Activity Tracing Component: Preprocessing Traces in a Distributed Storage System

Adrian Ng

Introduction:
Real-time abnormality detection in distributed systems is a desired property for
a smart and autonomous self-managing system like the self-star system1. In order
to achieve the property, the system has to incorporate a monitoring
infrastructure to first gather end-to-end traces that indicate system health and
second preprocess them efficiently.

Background Information:
We have the Activity Tracing Component (ATC) in the self-star system to gather
system health traces. The ATC includes source-level instrumentations across the
system as well a server (the ATC server) which save the raw trace records into a
database.

Motivation:
One of the downsides of the ATC is the database schema used being too
primitive. it only represents fields in the raw records and it lacks systemic
way to store the computed or mined traces into the database.

In order to achieve self-manageability, the ATC server also needs to have the
ability to preprocess the traces as well as to systemically and efficiently save
them to the database. In other words, instead of just storing the raw trace
records, the server should extract semantic knowledge from a set of related
traces as soon as it receives them. And then the server should save the
pre-processed traces to the database in a systematic and permanent way. Not only
would that allow real-time and efficient subsequent querying2 (from the ATC
client.s point of view), but also, more importantly, it enables us the ability
to mine the data more efficiently.

Project Goals:
In order to achieve the intended advantages, we propose an enhancement to the
ATC server. However, the enhancement presents several challenges, which we
strive to answers.
(Note that the enhancement discussed here is similar to the advantages you can
get from using a streaming database.)
1. Can we serve client requests more efficiently? If so, by how much and under
what circumstances?
2. How quickly can the preprocessing be? Or how long does the client need to
wait before they can query the preprocessed traces. What are the different
tradeoffs that affect the .real-timeness.?
3. How much overhead would the enhancement introduce to the ATC server?
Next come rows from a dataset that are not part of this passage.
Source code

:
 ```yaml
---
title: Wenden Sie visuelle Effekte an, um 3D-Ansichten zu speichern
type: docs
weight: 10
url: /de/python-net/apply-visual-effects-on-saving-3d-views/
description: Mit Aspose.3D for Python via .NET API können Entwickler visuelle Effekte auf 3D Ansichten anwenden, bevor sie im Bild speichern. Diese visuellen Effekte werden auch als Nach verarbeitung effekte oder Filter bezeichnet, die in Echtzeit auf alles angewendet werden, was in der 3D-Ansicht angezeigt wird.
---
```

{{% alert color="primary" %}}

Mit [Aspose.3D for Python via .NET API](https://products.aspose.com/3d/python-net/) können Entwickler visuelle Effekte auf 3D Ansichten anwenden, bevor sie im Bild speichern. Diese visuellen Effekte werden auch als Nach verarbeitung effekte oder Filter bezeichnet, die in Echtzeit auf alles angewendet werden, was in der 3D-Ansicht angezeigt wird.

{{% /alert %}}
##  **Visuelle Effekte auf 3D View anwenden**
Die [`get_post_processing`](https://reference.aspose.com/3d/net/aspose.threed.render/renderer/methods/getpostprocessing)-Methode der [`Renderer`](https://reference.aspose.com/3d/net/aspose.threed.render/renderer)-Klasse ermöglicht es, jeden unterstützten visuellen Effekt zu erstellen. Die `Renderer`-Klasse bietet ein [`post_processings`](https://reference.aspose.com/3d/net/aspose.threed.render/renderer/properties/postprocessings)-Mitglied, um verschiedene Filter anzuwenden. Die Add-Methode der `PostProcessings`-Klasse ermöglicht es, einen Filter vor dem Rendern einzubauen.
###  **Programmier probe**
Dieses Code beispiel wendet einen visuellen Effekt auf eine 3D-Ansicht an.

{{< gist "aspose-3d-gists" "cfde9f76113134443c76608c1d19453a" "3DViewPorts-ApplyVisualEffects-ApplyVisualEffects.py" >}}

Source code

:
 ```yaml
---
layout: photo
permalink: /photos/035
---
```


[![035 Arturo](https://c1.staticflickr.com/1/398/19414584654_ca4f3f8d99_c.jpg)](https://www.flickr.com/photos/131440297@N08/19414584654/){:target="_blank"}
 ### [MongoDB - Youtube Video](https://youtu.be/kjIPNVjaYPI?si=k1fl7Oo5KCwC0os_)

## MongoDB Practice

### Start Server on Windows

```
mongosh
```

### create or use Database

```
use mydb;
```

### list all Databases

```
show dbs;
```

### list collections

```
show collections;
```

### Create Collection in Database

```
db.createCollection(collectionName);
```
If there
is overhead, how do I quantify it?
4. How much does the enhancement ease the data pruning process?

While the questions presented are not trivial, we will address some of them for
the project.
1. Can we serve client requests more efficiently? While the answer is obvious,
we will provide a convincing
explanation, if not supported with empirical data.
2. What are the tradeoffs that affect the .real-timeness. of the preprocessing?
The more aggressively we preprocess the traces, the more likely the enhanced ATC
will drop traces. Because we can tolerate a wide time window (in terms of days)
during which the data is being processed, true real-timeness does not concern us
much. However, we are interested in seeing the interaction among real-timeness,
record response time (the time it takes ATC to flush a trace record to the
database since the record arrive), number of records dropped in addition to the
load on the server (rate of which the raw traces arrive at the server).
Note that for efficiency optimization, we could have used a mechanism to
prioritize and preprocess only important information, in addition to other smart
mechanism to prune and compress the data. However, at the current stage, we are
more interested in providing a general infrastructure for the intended advantages.